Abstract
Budd-Chiari syndrome (BCS) is an uncommon illness that is characterized by obstruction of hepatic venous outflow. Patients typically present with nausea, vomiting, and abdominal pain, which can further progress into signs associated with liver failure, including jaundice, encephalopathy, and coagulopathy. The most common causes of BCS include pathologies that induce portal vein thrombosis, such as myeloproliferative disorders, malignancy, and acquired hypercoagulable states. In this case report, a patient who presented with abdominal pain and distention is diagnosed with BCS caused by an unusual etiology.

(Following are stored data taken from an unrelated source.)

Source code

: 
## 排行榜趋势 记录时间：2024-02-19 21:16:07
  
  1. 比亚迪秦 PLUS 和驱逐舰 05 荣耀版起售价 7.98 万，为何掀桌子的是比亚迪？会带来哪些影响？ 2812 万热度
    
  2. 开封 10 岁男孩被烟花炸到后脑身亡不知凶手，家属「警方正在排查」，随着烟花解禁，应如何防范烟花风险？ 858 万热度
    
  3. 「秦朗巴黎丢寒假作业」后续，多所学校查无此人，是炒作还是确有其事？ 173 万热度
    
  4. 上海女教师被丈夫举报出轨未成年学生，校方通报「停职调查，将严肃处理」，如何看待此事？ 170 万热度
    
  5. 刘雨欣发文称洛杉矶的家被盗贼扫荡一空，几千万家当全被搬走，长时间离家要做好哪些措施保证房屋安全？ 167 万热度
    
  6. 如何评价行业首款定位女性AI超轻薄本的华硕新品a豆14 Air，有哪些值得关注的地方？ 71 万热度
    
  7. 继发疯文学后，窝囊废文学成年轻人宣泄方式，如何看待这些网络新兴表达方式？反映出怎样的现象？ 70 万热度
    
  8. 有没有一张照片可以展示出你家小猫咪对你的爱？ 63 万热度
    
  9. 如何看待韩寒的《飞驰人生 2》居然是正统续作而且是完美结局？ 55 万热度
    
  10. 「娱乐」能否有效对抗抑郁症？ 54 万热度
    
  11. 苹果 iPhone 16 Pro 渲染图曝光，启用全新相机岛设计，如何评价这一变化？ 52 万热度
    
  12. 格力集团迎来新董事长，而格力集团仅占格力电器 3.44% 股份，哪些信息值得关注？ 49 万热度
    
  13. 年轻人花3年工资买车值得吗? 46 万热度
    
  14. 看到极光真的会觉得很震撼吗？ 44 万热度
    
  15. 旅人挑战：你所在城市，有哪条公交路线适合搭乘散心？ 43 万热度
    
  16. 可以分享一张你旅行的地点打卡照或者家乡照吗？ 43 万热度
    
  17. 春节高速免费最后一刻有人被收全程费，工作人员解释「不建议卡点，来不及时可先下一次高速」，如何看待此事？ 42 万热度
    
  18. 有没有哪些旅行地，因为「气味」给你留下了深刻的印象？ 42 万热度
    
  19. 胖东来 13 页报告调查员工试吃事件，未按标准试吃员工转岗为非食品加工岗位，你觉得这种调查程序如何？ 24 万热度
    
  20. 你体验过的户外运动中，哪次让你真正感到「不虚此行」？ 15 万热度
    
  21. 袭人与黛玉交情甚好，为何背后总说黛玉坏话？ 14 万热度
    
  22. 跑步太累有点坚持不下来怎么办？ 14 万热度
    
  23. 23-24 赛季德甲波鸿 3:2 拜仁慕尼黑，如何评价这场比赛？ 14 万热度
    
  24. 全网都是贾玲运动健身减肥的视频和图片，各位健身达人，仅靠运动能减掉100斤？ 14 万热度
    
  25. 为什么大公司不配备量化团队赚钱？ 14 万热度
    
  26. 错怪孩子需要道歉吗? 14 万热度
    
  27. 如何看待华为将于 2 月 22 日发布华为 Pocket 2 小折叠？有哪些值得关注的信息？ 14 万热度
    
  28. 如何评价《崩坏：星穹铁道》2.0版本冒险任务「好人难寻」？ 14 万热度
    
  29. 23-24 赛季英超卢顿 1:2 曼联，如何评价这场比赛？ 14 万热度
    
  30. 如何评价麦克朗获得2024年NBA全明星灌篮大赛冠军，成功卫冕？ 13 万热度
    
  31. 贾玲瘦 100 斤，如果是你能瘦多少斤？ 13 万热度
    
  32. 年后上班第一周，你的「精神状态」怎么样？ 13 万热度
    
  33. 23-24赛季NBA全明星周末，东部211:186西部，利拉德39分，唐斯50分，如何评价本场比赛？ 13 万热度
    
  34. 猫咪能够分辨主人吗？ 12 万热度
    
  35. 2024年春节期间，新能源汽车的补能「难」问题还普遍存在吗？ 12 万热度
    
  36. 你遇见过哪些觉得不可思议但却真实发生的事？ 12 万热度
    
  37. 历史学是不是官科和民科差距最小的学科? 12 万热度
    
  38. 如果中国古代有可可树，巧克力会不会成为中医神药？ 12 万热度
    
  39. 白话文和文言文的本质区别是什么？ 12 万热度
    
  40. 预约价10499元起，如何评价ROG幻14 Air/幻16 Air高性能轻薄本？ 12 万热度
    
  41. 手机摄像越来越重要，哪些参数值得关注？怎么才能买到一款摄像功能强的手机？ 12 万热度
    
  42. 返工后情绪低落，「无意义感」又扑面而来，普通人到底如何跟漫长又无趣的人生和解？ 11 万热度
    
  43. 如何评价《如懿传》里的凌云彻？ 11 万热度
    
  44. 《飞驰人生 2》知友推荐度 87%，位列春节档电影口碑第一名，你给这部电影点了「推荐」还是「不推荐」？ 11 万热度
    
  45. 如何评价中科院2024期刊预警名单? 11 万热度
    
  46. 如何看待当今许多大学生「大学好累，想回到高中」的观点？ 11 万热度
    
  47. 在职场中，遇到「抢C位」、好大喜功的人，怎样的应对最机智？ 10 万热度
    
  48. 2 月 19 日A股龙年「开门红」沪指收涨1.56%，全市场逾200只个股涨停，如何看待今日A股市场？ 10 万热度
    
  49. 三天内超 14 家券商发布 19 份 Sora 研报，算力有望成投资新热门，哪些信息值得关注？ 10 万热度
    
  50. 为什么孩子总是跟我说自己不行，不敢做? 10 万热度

He was found to have significant eosinophilia, prompting additional evaluation for parasitic infections. Using stool diagnostics/studies, he was found to have Dientamoeba fragilis trophozoites. The patient was treated with enoxaparin, warfarin, and metronidazole with a resolution of his symptoms. This case outlines a novel cause of BCS as well as the proposed mechanism of Dientamoeba fragilis induction of BCS.
Keywords: Abdominal pain, Acute liver failure, Budd-Chiari syndrome, Case report, Liver, Parasite
Introduction
Budd-Chiari syndrome (BCS) is an uncommon illness that affects an estimated 0.4–0.8 patients per million and is characterized by obstruction of hepatic venous outflow from the hepatic venules to the junction of inferior vena cava (IVC) and right atrium [1]. Patients with this disease present similarly to those with hepatic disease, with primary complaints of nausea, vomiting, and abdominal pain, which eventually can progress to include ascites, jaundice, hepatomegaly, encephalopathy, and coagulopathy. The severity and speed at which these symptoms progress further divide BCS into acute, subacute, and chronic. The rarity of the condition often delays diagnosis until life-threatening symptoms become apparent. Hypercoagulable states are the primary cause of BCS, usually seen in patients with a history of myeloproliferative disorders, malignancy, and acquired hypercoagulable states [1]. Otherwise, BCS is caused by extravascular obstruction. Here, a patient is presented with symptoms of BCS with an unusual cause.
Case Report
A 49-year-old male with no past medical history presents to his primary care physician with the chief complaint of nausea, vomiting, and abdominal pain for 2 months. He has also noticed increased abdominal, lower extremity, and scrotal distention, resulting in difficulty wearing clothes that previously fit him 2 months prior. The patient also complains of dull, crampy, diffuse abdominal pain, and weight loss from 210 pounds to 190 pounds (10% of total body weight). Travel history was notable for a family visit to Bangladesh 7 months prior to presentation. Outpatient CT of the abdomen and pelvis with intravenous contrast demonstrated chronic thrombosis of the left renal vein which extended into the IVC, intrahepatic IVC and hepatic vein compression, thrombosis of the peripheral, middle, and right hepatic veins, and evidence of portal hypertension. These findings were concerning for BCS, and thus, the patient was directly admitted to the hospital medicine service for further evaluation and management.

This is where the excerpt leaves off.